For example, while just 37% of shippers cited cutting transportation costs as a top challenge in 2023, this year 41% are seeking ways to spend less. The gaps grow larger from there. Concern about business process improvement has increased by 8 points since 2023, concern about improving customer service has gone up 10 points, and concern about supply chain visibility has gone up 12 points.

There seems to be a common theme across the board as 3PLs cite rising operational costs as an issue. Actually, 73% of 3PL respondents cite operational costs as the top concern this year, compared with 62% in 2023. On the flip side, 45% of 3PLs mention finding and retaining customers as a challenge, up by 12 points since 2023.

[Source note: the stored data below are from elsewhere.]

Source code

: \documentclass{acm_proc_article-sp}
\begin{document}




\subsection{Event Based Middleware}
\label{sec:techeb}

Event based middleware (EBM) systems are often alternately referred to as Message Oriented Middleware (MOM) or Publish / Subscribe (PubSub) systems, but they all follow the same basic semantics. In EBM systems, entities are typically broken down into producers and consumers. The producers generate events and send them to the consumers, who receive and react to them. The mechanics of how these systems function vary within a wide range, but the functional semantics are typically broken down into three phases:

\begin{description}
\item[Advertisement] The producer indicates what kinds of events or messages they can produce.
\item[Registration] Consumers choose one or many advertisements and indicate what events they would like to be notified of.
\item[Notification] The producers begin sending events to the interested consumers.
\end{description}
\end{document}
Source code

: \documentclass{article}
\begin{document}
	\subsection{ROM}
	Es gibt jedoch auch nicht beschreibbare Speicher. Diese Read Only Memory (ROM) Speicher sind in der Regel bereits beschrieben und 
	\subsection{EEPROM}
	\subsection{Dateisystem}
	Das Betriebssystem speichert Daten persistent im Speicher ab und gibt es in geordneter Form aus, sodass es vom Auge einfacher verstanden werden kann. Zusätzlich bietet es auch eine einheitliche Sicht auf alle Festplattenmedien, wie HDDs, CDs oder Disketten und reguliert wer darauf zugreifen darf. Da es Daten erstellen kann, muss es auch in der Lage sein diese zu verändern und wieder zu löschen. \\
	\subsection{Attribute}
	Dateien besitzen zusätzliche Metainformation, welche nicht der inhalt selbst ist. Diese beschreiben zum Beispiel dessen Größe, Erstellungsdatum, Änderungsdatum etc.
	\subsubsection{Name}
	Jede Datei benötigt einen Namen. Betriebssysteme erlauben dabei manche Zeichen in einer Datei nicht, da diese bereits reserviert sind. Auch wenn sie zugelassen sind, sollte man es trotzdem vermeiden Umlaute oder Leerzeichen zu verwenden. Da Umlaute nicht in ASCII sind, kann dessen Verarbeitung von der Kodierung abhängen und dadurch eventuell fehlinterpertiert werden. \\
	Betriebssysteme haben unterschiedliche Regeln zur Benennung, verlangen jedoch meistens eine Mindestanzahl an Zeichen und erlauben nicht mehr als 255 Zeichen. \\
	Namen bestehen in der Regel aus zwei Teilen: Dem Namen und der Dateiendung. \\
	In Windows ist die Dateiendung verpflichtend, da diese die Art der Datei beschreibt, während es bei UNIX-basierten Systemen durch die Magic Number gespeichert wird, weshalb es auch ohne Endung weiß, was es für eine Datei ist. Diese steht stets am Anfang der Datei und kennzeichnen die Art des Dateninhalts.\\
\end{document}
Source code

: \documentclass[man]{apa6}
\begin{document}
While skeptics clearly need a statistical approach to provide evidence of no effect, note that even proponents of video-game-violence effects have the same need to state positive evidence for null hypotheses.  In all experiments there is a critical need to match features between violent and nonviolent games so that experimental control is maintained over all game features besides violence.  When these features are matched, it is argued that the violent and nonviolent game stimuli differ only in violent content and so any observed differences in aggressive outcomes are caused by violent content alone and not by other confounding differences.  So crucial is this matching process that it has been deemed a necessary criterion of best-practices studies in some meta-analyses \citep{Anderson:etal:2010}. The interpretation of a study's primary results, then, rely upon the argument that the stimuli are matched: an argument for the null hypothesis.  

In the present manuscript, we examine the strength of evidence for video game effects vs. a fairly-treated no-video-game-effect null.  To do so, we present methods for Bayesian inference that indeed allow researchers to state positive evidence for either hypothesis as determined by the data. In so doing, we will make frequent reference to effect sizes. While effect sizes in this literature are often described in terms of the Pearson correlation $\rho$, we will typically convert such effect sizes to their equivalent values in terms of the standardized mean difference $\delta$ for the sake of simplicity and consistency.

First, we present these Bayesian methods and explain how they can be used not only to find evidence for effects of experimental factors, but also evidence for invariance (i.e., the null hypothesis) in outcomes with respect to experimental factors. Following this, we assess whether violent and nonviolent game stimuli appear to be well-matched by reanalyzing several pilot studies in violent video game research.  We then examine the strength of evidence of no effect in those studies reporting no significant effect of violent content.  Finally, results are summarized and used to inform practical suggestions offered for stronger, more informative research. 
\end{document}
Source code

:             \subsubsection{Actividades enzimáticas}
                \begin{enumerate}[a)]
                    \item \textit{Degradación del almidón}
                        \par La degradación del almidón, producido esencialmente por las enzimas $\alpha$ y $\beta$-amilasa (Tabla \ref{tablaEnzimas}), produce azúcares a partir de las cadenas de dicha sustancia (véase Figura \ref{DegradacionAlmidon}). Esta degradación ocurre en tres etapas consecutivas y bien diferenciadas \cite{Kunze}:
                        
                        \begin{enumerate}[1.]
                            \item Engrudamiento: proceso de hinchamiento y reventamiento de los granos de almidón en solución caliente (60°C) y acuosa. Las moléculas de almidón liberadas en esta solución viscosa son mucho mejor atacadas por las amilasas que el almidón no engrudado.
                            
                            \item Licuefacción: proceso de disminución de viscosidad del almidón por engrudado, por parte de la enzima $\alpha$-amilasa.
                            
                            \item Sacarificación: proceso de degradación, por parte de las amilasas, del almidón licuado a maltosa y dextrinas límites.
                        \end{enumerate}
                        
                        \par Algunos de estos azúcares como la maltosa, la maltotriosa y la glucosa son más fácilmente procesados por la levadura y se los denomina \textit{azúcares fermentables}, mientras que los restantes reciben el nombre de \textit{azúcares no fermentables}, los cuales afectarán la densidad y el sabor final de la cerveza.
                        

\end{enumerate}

As for the reason for a failed 3PL partnership, 36% of shippers cite poor customer service. That’s not as alarming as 29% of shippers saying that failed expectations are why they sought a new alternative. Last year that number was 17%. Cost is also a major factor for shippers: About 21% say that’s the reason. In any event, gone are the days of making empty promises to shippers. 3PLs have to start putting their work where their mouth is.

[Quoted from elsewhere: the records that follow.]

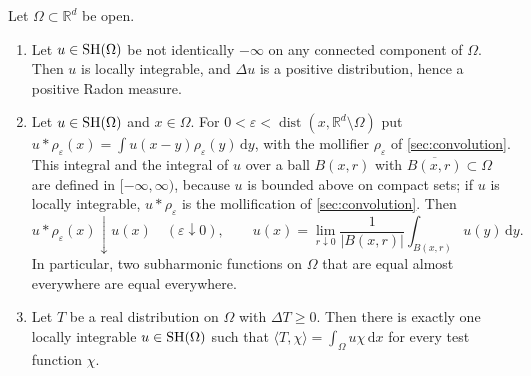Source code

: \begin{theorem}\label{thm:subharmonic-distribution}
Let $\Omega\subset\mathbb R^d$ be open.
\begin{enumerate}
\item Let $u\in\mathrm{SH}(\Omega)$ be not identically $-\infty$ on any connected component of $\Omega$. Then $u$ is locally integrable, and $\Delta u$ is a positive distribution, hence a positive Radon measure.
\item Let $u\in\mathrm{SH}(\Omega)$ and $x\in\Omega$. For $0<\varepsilon<\operatorname{dist}(x,\mathbb R^d\setminus\Omega)$ put $u*\rho_\varepsilon(x)=\int u(x-y)\rho_\varepsilon(y)\,\mathrm dy$, with the mollifier $\rho_\varepsilon$ of \cref{sec:convolution}. This integral and the integral of $u$ over a ball $B(x,r)$ with $\overline{B(x,r)}\subset\Omega$ are defined in $[-\infty,\infty)$, because $u$ is bounded above on compact sets; if $u$ is locally integrable, $u*\rho_\varepsilon$ is the mollification of \cref{sec:convolution}. Then
\begin{equation}\label{eq:canonical-subharmonic}
 u*\rho_\varepsilon(x)\downarrow u(x)\quad(\varepsilon\downarrow0),\qquad
 u(x)=\lim_{r\downarrow0}\frac{1}{|B(x,r)|}\int_{B(x,r)}u(y)\,\mathrm d y.
\end{equation}
In particular, two subharmonic functions on $\Omega$ that are equal almost everywhere are equal everywhere.
\item Let $T$ be a real distribution on $\Omega$ with $\Delta T\geq0$. Then there is exactly one locally integrable $u\in\mathrm{SH}(\Omega)$ such that $\langle T,\chi\rangle=\int_\Omega u\chi\,\mathrm d x$ for every test function $\chi$.
\end{enumerate}
\end{theorem}
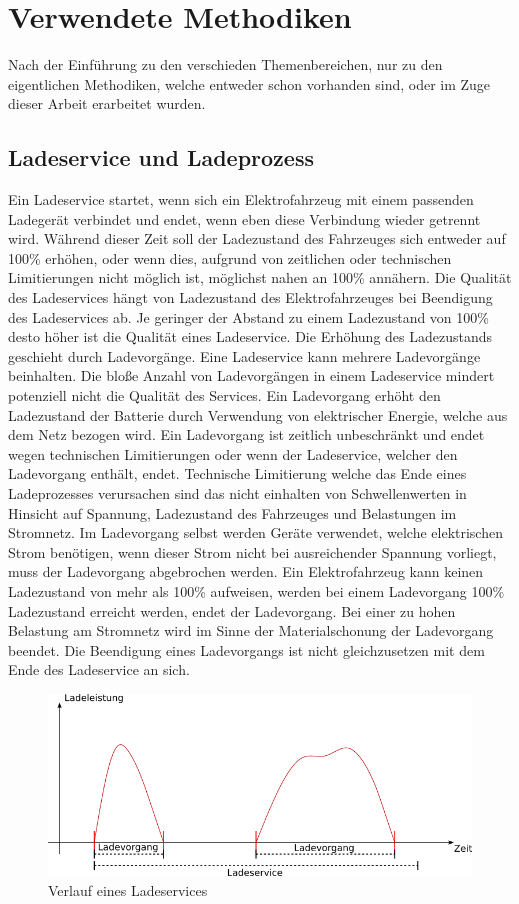 \chapter{Verwendete Methodiken}
Nach der Einführung zu den verschieden Themenbereichen, nur zu den eigentlichen Methodiken, welche entweder schon vorhanden sind, oder im Zuge dieser Arbeit erarbeitet wurden.
\section{Ladeservice und Ladeprozess}
Ein Ladeservice startet, wenn sich ein Elektrofahrzeug mit einem passenden Ladegerät verbindet und endet, wenn eben diese Verbindung wieder getrennt wird. Während dieser Zeit soll der Ladezustand des Fahrzeuges sich entweder auf 100\% erhöhen, oder wenn dies, aufgrund von zeitlichen oder technischen Limitierungen nicht möglich ist, möglichst nahen an 100\% annähern. Die Qualität des Ladeservices hängt von Ladezustand des Elektrofahrzeuges bei Beendigung des Ladeservices ab. Je geringer der Abstand zu einem Ladezustand von 100\% desto höher ist die Qualität eines Ladeservice. Die Erhöhung des Ladezustands geschieht durch Ladevorgänge. Eine Ladeservice kann mehrere Ladevorgänge beinhalten. Die bloße Anzahl von Ladevorgängen in einem Ladeservice mindert potenziell nicht die Qualität des Services. Ein Ladevorgang erhöht den Ladezustand der Batterie durch Verwendung von elektrischer Energie, welche aus dem Netz bezogen wird. Ein Ladevorgang ist zeitlich unbeschränkt und endet wegen technischen Limitierungen oder wenn der Ladeservice, welcher den Ladevorgang enthält, endet. Technische Limitierung welche das Ende eines Ladeprozesses verursachen sind das nicht einhalten von Schwellenwerten in Hinsicht auf Spannung, Ladezustand des Fahrzeuges und Belastungen im Stromnetz. Im Ladevorgang selbst werden Geräte verwendet, welche elektrischen Strom benötigen, wenn dieser Strom nicht bei ausreichender Spannung vorliegt, muss der Ladevorgang abgebrochen werden. Ein Elektrofahrzeug kann keinen Ladezustand von mehr als 100\% aufweisen, werden bei einem Ladevorgang 100\% Ladezustand erreicht werden, endet der Ladevorgang. Bei einer zu hohen Belastung am Stromnetz wird im Sinne der Materialschonung der Ladevorgang beendet. Die Beendigung eines Ladevorgangs ist nicht gleichzusetzen mit dem Ende des Ladeservice an sich. 
\begin{figure}[tb]
	\includegraphics[width=\linewidth]{img/Ladeservice.png}
	\caption{Verlauf eines Ladeservices}
	\label{Abb_Ladeservice}
\end{figure}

Shippers say they’re unhappy with service and they’re unhappy with cost. Unfortunately those tend to go hand in hand as the better service a 3PL offers, the pricier it is and vice versa. The study found that when it comes down to it, 74% of shippers say service is more important than cost. Shippers know it costs a little more to work with a good 3PL. As long as that partner follows through and delivers, literally and figuratively, shippers are on board with paying more.

Rounding out the survey is a look at sales: 67% of 3PL respondents have seen sales increase since last year. That pales beside the 81% who were enjoying higher revenues in 2023. Meanwhile, 33% of this year’s respondents have seen revenues hold steady or fall, compared with 19% last year.

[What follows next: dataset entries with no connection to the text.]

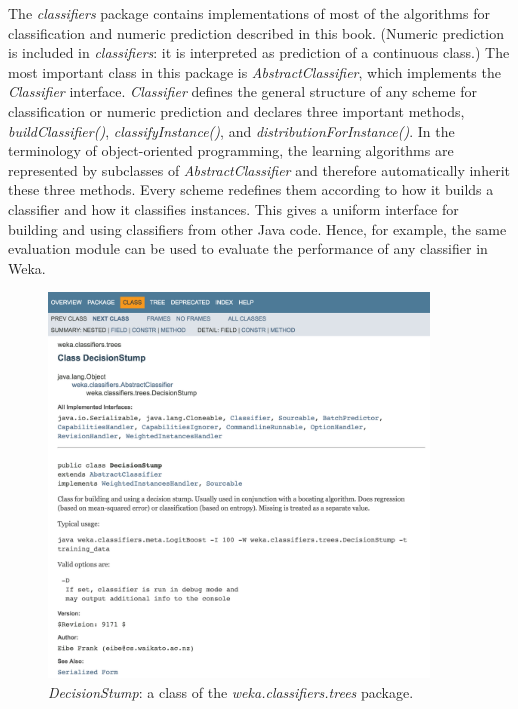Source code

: The \textit{classifiers} package contains implementations of most of
the algorithms for classification and numeric prediction described in
this book. (Numeric prediction is included in \textit{classifiers}: it
is interpreted as prediction of a continuous class.) The most
important class in this package is \textit{AbstractClassifier}, which
implements the \textit{Classifier} interface. \textit{Classifier}
defines the general structure of any scheme for classification or
numeric prediction and declares three important methods,
\textit{buildClassifier()}, \textit{classifyInstance()}, and
\textit{distributionForInstance()}. In the terminology of object-oriented
programming, the learning algorithms are represented by subclasses of
\textit{AbstractClassifier} and therefore automatically inherit these three
methods. Every scheme redefines them according to how it builds a
classifier and how it classifies instances. This gives a uniform
interface for building and using classifiers from other Java
code. Hence, for example, the same evaluation module can be used to
evaluate the performance of any classifier in Weka.

\begin{figure}[!thp]
\centering
\includegraphics[width=0.9\textwidth]{images/B5_2a.png}
\caption{\textit{DecisionStump}: a class of the \textit{weka.classifiers.trees} package.}
\end{figure}

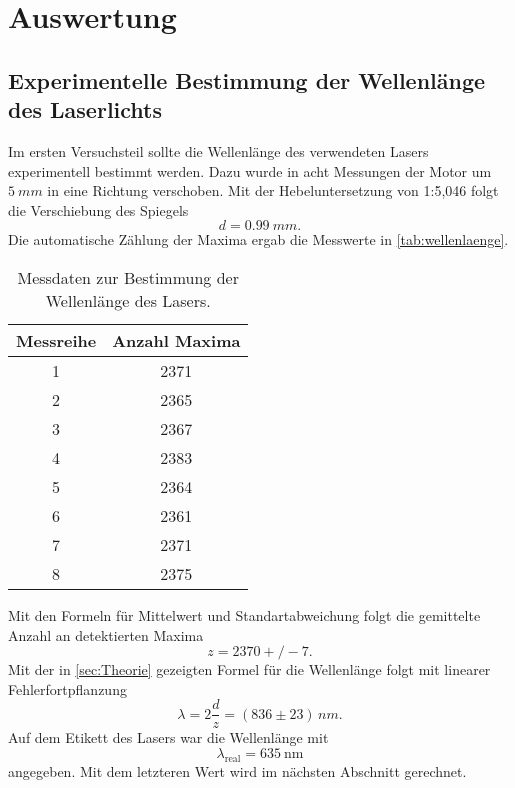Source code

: \section{Auswertung}
\label{sec:Auswertung}

\subsection{Experimentelle Bestimmung der Wellenlänge des Laserlichts}
\label{sec:Experimentelle Bestimmung der Wellenlänge des Laserlichts}
Im ersten Versuchsteil sollte die Wellenlänge des verwendeten Lasers experimentell
bestimmt werden. Dazu wurde in acht Messungen der Motor um $\SI{5}{mm}$ in eine
Richtung verschoben. Mit der Hebeluntersetzung von 1:5,046 folgt die Verschiebung 
des Spiegels
\begin{equation}
	d = \SI{0,99}{mm}.
\end{equation}
Die automatische Zählung der Maxima ergab die Messwerte in \autoref{tab:wellenlaenge}.
\begin{table}
  \centering
  \caption{Messdaten zur Bestimmung der Wellenlänge des Lasers.}
  \label{tab:wellenlaenge}
  \begin{tabular}{c c}
  \toprule
  Messreihe & Anzahl Maxima\\
  \midrule
    1 & 2371 \\
    2 & 2365 \\
    3 & 2367 \\
    4 & 2383 \\
    5 & 2364 \\
    6 & 2361 \\
    7 & 2371 \\
    8 & 2375 \\
  \bottomrule
  \end{tabular}
\end{table}
Mit den Formeln für Mittelwert und Standartabweichung folgt die gemittelte Anzahl an
detektierten Maxima
\begin{equation}
	z = 2370+/-7.
\end{equation}
Mit der in \autoref{sec:Theorie} gezeigten Formel für die Wellenlänge folgt mit linearer
Fehlerfortpflanzung 
\begin{equation}
	\lambda = 2 \frac{d}{z} = (836 \pm 23) \, \si{nm}.
\end{equation}
Auf dem Etikett des Lasers war die Wellenlänge mit
\begin{equation}
	\label{eqn:wellenlaenge-real}
	\lambda_\text{real} = \SI{635}{\nano\meter}
\end{equation}
angegeben. Mit dem letzteren Wert wird im nächsten Abschnitt gerechnet.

As a whole, shippers have higher demands and expectations for 3PLs and freight brokers. With the market anticipated to turn at the end of this year or in Q1 2025, getting a firm understanding now of shippers’ perspectives is vital to avoid their jumping ship when the turn comes.

SONAR TRAC Market Dashboard 

TRAC Tuesday. Spot rates from Tampa Bay, Florida, headed into Memphis, Tennessee, are on the decline as the month comes to a close. The spot rates for this lane are almost $1 less per mile than the National Truckload Index, which is hovering around $2.41 per mile. Outbound  tender rejections in Memphis have increased from 7.39% to 7.82%, a 164-basis-point increase week over week. No doubt the reason for the drop in spot rates is Tampa Bay, with an OTRI of 1.49%. That is a 64-basis-point decrease w/w. An increase in Lakeland’s outbound tender rejections is about the only thing that will revive spot rates for this lane.

Who’s with whom?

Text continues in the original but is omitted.